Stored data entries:
____________
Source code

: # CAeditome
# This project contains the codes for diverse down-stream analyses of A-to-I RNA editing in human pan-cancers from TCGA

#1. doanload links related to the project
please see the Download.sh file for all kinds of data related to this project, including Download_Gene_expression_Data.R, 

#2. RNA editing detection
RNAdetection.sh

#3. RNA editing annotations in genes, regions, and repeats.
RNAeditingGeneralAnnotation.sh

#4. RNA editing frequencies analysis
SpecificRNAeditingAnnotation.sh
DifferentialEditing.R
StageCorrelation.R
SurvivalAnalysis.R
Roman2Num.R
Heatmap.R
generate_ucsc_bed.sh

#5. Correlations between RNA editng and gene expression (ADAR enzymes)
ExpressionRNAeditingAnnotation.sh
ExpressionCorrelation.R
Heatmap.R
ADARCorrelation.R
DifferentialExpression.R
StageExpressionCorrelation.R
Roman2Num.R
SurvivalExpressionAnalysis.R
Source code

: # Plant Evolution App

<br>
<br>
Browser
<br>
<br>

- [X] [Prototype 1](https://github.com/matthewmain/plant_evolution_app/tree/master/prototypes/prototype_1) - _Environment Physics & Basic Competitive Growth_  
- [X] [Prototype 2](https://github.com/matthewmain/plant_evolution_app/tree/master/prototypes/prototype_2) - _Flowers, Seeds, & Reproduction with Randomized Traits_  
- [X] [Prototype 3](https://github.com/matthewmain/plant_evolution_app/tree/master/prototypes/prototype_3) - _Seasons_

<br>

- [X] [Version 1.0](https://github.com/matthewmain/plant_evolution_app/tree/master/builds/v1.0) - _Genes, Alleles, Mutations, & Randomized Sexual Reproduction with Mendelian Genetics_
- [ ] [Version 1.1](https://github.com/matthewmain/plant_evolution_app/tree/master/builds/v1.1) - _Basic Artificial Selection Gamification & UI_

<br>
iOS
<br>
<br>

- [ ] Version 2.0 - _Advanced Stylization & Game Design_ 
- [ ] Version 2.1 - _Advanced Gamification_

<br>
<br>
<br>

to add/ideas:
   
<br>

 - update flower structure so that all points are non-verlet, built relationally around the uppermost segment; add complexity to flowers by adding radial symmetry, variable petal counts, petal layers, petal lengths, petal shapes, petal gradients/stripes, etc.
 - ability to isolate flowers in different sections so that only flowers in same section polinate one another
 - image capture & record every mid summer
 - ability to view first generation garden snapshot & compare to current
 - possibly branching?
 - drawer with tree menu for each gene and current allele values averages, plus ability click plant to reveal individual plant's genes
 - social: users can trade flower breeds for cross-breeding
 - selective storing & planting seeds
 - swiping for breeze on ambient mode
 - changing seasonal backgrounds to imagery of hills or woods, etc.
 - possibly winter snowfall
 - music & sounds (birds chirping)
____________
None of the records may be skipped; each is to be repeated exactly.

Source code

: # CAeditome
# This project contains the codes for diverse down-stream analyses of A-to-I RNA editing in human pan-cancers from TCGA

#1. doanload links related to the project
please see the Download.sh file for all kinds of data related to this project, including Download_Gene_expression_Data.R, 

#2. RNA editing detection
RNAdetection.sh

#3. RNA editing annotations in genes, regions, and repeats.
RNAeditingGeneralAnnotation.sh

#4. RNA editing frequencies analysis
SpecificRNAeditingAnnotation.sh
DifferentialEditing.R
StageCorrelation.R
SurvivalAnalysis.R
Roman2Num.R
Heatmap.R
generate_ucsc_bed.sh

#5. Correlations between RNA editng and gene expression (ADAR enzymes)
ExpressionRNAeditingAnnotation.sh
ExpressionCorrelation.R
Heatmap.R
ADARCorrelation.R
DifferentialExpression.R
StageExpressionCorrelation.R
Roman2Num.R
SurvivalExpressionAnalysis.R
Source code

: # Plant Evolution App

<br>
<br>
Browser
<br>
<br>

- [X] [Prototype 1](https://github.com/matthewmain/plant_evolution_app/tree/master/prototypes/prototype_1) - _Environment Physics & Basic Competitive Growth_  
- [X] [Prototype 2](https://github.com/matthewmain/plant_evolution_app/tree/master/prototypes/prototype_2) - _Flowers, Seeds, & Reproduction with Randomized Traits_  
- [X] [Prototype 3](https://github.com/matthewmain/plant_evolution_app/tree/master/prototypes/prototype_3) - _Seasons_

<br>

- [X] [Version 1.0](https://github.com/matthewmain/plant_evolution_app/tree/master/builds/v1.0) - _Genes, Alleles, Mutations, & Randomized Sexual Reproduction with Mendelian Genetics_
- [ ] [Version 1.1](https://github.com/matthewmain/plant_evolution_app/tree/master/builds/v1.1) - _Basic Artificial Selection Gamification & UI_

<br>
iOS
<br>
<br>

- [ ] Version 2.0 - _Advanced Stylization & Game Design_ 
- [ ] Version 2.1 - _Advanced Gamification_

<br>
<br>
<br>

to add/ideas:
   
<br>

 - update flower structure so that all points are non-verlet, built relationally around the uppermost segment; add complexity to flowers by adding radial symmetry, variable petal counts, petal layers, petal lengths, petal shapes, petal gradients/stripes, etc.
 - ability to isolate flowers in different sections so that only flowers in same section polinate one another
 - image capture & record every mid summer
 - ability to view first generation garden snapshot & compare to current
 - possibly branching?
 - drawer with tree menu for each gene and current allele values averages, plus ability click plant to reveal individual plant's genes
 - social: users can trade flower breeds for cross-breeding
 - selective storing & planting seeds
 - swiping for breeze on ambient mode
 - changing seasonal backgrounds to imagery of hills or woods, etc.
 - possibly winter snowfall
 - music & sounds (birds chirping)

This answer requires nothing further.